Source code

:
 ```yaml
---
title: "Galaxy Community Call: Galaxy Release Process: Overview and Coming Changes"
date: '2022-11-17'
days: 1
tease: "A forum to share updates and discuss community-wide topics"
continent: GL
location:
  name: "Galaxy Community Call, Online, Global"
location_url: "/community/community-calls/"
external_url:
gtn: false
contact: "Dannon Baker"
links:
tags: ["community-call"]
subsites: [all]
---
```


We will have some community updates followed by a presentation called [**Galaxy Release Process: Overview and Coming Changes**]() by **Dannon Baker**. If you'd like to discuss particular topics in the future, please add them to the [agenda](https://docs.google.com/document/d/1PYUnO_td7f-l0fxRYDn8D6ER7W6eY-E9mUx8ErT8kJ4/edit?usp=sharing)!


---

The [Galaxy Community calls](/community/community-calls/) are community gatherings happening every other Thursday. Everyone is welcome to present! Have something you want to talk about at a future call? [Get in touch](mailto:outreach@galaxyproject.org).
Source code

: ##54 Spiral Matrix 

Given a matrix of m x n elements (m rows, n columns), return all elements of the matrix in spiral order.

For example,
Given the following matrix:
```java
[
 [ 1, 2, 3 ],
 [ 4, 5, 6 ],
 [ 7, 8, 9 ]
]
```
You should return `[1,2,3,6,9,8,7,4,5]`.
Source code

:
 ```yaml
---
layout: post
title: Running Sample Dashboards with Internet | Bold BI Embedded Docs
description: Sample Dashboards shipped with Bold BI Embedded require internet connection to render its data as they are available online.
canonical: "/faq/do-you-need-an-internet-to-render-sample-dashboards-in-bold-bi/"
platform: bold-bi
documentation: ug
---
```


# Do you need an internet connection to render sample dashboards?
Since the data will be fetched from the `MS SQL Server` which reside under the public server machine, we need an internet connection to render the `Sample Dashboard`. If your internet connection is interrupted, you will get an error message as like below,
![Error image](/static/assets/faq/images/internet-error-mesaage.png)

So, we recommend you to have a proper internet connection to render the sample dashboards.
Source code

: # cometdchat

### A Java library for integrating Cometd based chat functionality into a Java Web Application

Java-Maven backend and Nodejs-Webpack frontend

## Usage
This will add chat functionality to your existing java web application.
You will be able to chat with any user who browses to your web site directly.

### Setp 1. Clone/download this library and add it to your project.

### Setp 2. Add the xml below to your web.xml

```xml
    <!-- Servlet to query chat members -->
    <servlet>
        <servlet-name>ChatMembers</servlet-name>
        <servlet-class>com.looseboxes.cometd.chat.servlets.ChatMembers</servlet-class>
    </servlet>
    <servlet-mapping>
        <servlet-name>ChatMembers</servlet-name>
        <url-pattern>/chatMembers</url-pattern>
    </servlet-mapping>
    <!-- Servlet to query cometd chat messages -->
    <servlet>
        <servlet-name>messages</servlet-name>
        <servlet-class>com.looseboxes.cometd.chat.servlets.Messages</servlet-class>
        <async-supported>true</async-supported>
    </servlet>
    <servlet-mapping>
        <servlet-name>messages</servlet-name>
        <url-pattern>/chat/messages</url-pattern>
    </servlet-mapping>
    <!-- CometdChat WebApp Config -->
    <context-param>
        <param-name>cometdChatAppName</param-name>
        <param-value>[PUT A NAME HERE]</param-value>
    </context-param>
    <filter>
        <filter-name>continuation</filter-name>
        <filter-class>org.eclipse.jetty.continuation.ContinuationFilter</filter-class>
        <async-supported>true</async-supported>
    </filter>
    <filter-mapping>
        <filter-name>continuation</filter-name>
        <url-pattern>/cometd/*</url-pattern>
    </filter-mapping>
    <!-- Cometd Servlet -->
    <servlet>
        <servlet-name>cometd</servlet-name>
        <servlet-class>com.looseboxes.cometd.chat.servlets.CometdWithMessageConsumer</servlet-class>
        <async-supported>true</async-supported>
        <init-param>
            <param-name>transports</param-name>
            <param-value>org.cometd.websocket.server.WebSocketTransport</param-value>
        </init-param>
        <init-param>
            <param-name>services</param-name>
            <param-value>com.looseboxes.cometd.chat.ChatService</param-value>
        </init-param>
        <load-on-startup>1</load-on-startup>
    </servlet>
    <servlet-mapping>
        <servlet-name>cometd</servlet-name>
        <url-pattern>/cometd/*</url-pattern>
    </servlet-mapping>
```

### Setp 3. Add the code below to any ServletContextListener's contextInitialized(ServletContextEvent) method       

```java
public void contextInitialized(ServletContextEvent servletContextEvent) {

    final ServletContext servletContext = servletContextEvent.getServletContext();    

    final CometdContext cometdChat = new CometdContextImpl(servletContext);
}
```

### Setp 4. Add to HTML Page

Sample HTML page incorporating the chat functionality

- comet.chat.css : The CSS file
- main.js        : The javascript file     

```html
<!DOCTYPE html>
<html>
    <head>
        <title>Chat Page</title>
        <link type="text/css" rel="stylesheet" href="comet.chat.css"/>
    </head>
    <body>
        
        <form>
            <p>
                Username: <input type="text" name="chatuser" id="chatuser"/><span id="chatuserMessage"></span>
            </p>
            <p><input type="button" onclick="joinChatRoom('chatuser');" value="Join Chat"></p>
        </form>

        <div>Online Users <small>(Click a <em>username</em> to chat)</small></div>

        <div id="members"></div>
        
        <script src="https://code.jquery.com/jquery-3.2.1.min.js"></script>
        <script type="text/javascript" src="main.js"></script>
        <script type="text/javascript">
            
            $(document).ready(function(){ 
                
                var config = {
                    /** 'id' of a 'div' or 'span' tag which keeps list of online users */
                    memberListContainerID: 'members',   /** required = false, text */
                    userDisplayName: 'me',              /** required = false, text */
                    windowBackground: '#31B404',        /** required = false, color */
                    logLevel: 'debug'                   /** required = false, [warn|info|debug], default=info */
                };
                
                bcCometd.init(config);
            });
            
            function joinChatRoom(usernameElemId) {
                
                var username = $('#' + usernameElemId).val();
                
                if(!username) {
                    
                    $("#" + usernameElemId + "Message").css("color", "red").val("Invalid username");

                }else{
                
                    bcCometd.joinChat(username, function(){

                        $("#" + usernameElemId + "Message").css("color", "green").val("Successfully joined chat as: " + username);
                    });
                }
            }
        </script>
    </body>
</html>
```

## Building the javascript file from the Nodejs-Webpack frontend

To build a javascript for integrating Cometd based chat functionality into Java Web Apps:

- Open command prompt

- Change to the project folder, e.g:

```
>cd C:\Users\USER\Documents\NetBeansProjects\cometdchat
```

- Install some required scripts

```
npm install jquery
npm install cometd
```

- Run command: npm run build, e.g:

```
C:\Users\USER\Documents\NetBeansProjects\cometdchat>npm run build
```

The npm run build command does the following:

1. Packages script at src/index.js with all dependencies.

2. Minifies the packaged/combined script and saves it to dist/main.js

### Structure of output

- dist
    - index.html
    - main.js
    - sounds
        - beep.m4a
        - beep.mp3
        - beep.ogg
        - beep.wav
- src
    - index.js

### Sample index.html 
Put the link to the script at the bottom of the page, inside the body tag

□ □ □ □ □ □ □

_EXERCISE REQUIREMENTS_
Reproduce the material above, keeping every line intact.

_RESPONSE FOR THIS EXERCISE_
Source code

:
 ```yaml
---
title: "Galaxy Community Call: Galaxy Release Process: Overview and Coming Changes"
date: '2022-11-17'
days: 1
tease: "A forum to share updates and discuss community-wide topics"
continent: GL
location:
  name: "Galaxy Community Call, Online, Global"
location_url: "/community/community-calls/"
external_url:
gtn: false
contact: "Dannon Baker"
links:
tags: ["community-call"]
subsites: [all]
---
```


We will have some community updates followed by a presentation called [**Galaxy Release Process: Overview and Coming Changes**]() by **Dannon Baker**. If you'd like to discuss particular topics in the future, please add them to the [agenda](https://docs.google.com/document/d/1PYUnO_td7f-l0fxRYDn8D6ER7W6eY-E9mUx8ErT8kJ4/edit?usp=sharing)!


---

The [Galaxy Community calls](/community/community-calls/) are community gatherings happening every other Thursday. Everyone is welcome to present! Have something you want to talk about at a future call? [Get in touch](mailto:outreach@galaxyproject.org).
Source code

: ##54 Spiral Matrix 

Given a matrix of m x n elements (m rows, n columns), return all elements of the matrix in spiral order.

For example,
Given the following matrix:
```java
[
 [ 1, 2, 3 ],
 [ 4, 5, 6 ],
 [ 7, 8, 9 ]
]
```
You should return `[1,2,3,6,9,8,7,4,5]`.
Source code

:
 ```yaml
---
layout: post
title: Running Sample Dashboards with Internet | Bold BI Embedded Docs
description: Sample Dashboards shipped with Bold BI Embedded require internet connection to render its data as they are available online.
canonical: "/faq/do-you-need-an-internet-to-render-sample-dashboards-in-bold-bi/"
platform: bold-bi
documentation: ug
---
```


# Do you need an internet connection to render sample dashboards?
Since the data will be fetched from the `MS SQL Server` which reside under the public server machine, we need an internet connection to render the `Sample Dashboard`. If your internet connection is interrupted, you will get an error message as like below,
![Error image](/static/assets/faq/images/internet-error-mesaage.png)

So, we recommend you to have a proper internet connection to render the sample dashboards.
Source code

: # cometdchat

### A Java library for integrating Cometd based chat functionality into a Java Web Application

Java-Maven backend and Nodejs-Webpack frontend

## Usage
This will add chat functionality to your existing java web application.
You will be able to chat with any user who browses to your web site directly.

### Setp 1. Clone/download this library and add it to your project.

### Setp 2. Add the xml below to your web.xml

```xml
    <!-- Servlet to query chat members -->
    <servlet>
        <servlet-name>ChatMembers</servlet-name>
        <servlet-class>com.looseboxes.cometd.chat.servlets.ChatMembers</servlet-class>
    </servlet>
    <servlet-mapping>
        <servlet-name>ChatMembers</servlet-name>
        <url-pattern>/chatMembers</url-pattern>
    </servlet-mapping>
    <!-- Servlet to query cometd chat messages -->
    <servlet>
        <servlet-name>messages</servlet-name>
        <servlet-class>com.looseboxes.cometd.chat.servlets.Messages</servlet-class>
        <async-supported>true</async-supported>
    </servlet>
    <servlet-mapping>
        <servlet-name>messages</servlet-name>
        <url-pattern>/chat/messages</url-pattern>
    </servlet-mapping>
    <!-- CometdChat WebApp Config -->
    <context-param>
        <param-name>cometdChatAppName</param-name>
        <param-value>[PUT A NAME HERE]</param-value>
    </context-param>
    <filter>
        <filter-name>continuation</filter-name>
        <filter-class>org.eclipse.jetty.continuation.ContinuationFilter</filter-class>
        <async-supported>true</async-supported>
    </filter>
    <filter-mapping>
        <filter-name>continuation</filter-name>
        <url-pattern>/cometd/*</url-pattern>
    </filter-mapping>
    <!-- Cometd Servlet -->
    <servlet>
        <servlet-name>cometd</servlet-name>
        <servlet-class>com.looseboxes.cometd.chat.servlets.CometdWithMessageConsumer</servlet-class>
        <async-supported>true</async-supported>
        <init-param>
            <param-name>transports</param-name>
            <param-value>org.cometd.websocket.server.WebSocketTransport</param-value>
        </init-param>
        <init-param>
            <param-name>services</param-name>
            <param-value>com.looseboxes.cometd.chat.ChatService</param-value>
        </init-param>
        <load-on-startup>1</load-on-startup>
    </servlet>
    <servlet-mapping>
        <servlet-name>cometd</servlet-name>
        <url-pattern>/cometd/*</url-pattern>
    </servlet-mapping>
```

### Setp 3. Add the code below to any ServletContextListener's contextInitialized(ServletContextEvent) method       

```java
public void contextInitialized(ServletContextEvent servletContextEvent) {

    final ServletContext servletContext = servletContextEvent.getServletContext();    

    final CometdContext cometdChat = new CometdContextImpl(servletContext);
}
```

### Setp 4. Add to HTML Page

Sample HTML page incorporating the chat functionality

- comet.chat.css : The CSS file
- main.js        : The javascript file     

```html
<!DOCTYPE html>
<html>
    <head>
        <title>Chat Page</title>
        <link type="text/css" rel="stylesheet" href="comet.chat.css"/>
    </head>
    <body>
        
        <form>
            <p>
                Username: <input type="text" name="chatuser" id="chatuser"/><span id="chatuserMessage"></span>
            </p>
            <p><input type="button" onclick="joinChatRoom('chatuser');" value="Join Chat"></p>
        </form>

        <div>Online Users <small>(Click a <em>username</em> to chat)</small></div>

        <div id="members"></div>
        
        <script src="https://code.jquery.com/jquery-3.2.1.min.js"></script>
        <script type="text/javascript" src="main.js"></script>
        <script type="text/javascript">
            
            $(document).ready(function(){ 
                
                var config = {
                    /** 'id' of a 'div' or 'span' tag which keeps list of online users */
                    memberListContainerID: 'members',   /** required = false, text */
                    userDisplayName: 'me',              /** required = false, text */
                    windowBackground: '#31B404',        /** required = false, color */
                    logLevel: 'debug'                   /** required = false, [warn|info|debug], default=info */
                };
                
                bcCometd.init(config);
            });
            
            function joinChatRoom(usernameElemId) {
                
                var username = $('#' + usernameElemId).val();
                
                if(!username) {
                    
                    $("#" + usernameElemId + "Message").css("color", "red").val("Invalid username");

                }else{
                
                    bcCometd.joinChat(username, function(){

                        $("#" + usernameElemId + "Message").css("color", "green").val("Successfully joined chat as: " + username);
                    });
                }
            }
        </script>
    </body>
</html>
```

## Building the javascript file from the Nodejs-Webpack frontend

To build a javascript for integrating Cometd based chat functionality into Java Web Apps:

- Open command prompt

- Change to the project folder, e.g:

```
>cd C:\Users\USER\Documents\NetBeansProjects\cometdchat
```

- Install some required scripts

```
npm install jquery
npm install cometd
```

- Run command: npm run build, e.g:

```
C:\Users\USER\Documents\NetBeansProjects\cometdchat>npm run build
```

The npm run build command does the following:

1. Packages script at src/index.js with all dependencies.

2. Minifies the packaged/combined script and saves it to dist/main.js

### Structure of output

- dist
    - index.html
    - main.js
    - sounds
        - beep.m4a
        - beep.mp3
        - beep.ogg
        - beep.wav
- src
    - index.js

### Sample index.html 
Put the link to the script at the bottom of the page, inside the body tag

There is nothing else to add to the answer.